The radio frequency unit 701 is also configured to send the second channel characteristic information to the first device, where the AI training data and the second channel characteristic information are used to train the second AI network model.

or,

The sending of the AI training data to the first device performed by the radio frequency unit 701 includes:

Optionally, the AI training data includes at least one of the following:

The N-layer precoding matrix;

Optionally, the preset conditions include at least one of the following:

The characteristic value is greater than or equal to the third threshold;

The singular value is greater than or equal to the fourth threshold.

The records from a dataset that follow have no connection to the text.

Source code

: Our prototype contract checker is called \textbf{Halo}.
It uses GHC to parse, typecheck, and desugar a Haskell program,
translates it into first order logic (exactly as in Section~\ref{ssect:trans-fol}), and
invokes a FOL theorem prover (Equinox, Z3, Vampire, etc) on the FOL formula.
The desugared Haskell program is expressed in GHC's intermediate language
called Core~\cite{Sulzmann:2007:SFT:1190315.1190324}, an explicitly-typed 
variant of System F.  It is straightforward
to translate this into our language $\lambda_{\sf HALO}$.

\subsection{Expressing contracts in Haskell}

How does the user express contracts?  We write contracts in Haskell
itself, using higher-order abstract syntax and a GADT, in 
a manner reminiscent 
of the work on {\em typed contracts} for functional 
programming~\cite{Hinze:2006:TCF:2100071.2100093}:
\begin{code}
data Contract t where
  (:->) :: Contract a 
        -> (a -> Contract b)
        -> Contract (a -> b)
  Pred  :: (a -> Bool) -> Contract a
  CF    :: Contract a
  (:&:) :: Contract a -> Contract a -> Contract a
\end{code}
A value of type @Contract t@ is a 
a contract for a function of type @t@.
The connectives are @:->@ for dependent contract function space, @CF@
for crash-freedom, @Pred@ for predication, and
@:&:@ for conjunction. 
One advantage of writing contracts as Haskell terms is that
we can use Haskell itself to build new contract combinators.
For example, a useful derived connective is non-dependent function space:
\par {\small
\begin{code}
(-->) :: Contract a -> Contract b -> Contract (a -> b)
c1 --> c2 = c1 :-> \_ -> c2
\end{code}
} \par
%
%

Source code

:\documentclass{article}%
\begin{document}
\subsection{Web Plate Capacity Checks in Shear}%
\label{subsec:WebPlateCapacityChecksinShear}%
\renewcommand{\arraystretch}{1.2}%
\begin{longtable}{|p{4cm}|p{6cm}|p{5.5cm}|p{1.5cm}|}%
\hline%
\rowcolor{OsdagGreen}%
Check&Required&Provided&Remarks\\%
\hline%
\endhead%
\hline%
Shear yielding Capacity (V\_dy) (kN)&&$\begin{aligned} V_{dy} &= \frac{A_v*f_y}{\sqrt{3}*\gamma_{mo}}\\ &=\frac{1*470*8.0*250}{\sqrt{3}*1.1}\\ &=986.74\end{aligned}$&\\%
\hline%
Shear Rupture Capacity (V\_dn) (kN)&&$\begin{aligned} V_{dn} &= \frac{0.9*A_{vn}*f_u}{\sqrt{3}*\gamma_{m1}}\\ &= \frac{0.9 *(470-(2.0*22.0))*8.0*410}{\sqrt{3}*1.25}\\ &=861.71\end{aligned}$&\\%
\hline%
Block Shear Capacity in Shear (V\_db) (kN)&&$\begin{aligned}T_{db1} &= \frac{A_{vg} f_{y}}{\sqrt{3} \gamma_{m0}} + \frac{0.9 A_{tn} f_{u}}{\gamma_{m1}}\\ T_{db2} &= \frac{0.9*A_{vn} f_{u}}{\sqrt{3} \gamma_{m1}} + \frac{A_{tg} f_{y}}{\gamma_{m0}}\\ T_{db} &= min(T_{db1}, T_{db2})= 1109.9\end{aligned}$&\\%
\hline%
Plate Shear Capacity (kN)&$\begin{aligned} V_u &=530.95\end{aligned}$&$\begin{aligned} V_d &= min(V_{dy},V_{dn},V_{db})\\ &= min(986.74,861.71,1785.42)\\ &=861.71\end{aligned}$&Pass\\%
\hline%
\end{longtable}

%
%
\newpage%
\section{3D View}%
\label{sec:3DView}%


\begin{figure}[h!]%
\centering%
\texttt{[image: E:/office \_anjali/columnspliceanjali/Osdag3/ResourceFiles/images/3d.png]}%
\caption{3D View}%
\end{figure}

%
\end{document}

The terminal 700 provided by the embodiment of the present application can implement various processes performed by the information transmission device as shown in Figure 3, and can achieve the same beneficial effects. To avoid duplication, the details will not be described again.

Embodiments of the present application also provide a network side device. The network side device may be an access network device or a core network device. The network side device includes a communication interface and a processor, where the communication interface is used to receive AI from the terminal. training data, wherein the AI training data includes first channel information of the target downlink channel; the processor is configured to train a first AI network model and/or a second AI network model according to the AI training data, wherein the The first AI network model is used to process the second channel information into the first channel characteristic information. The second AI network model is used to restore the first channel characteristic information into the second channel information. The second The channel information is the channel information of the target downlink channel.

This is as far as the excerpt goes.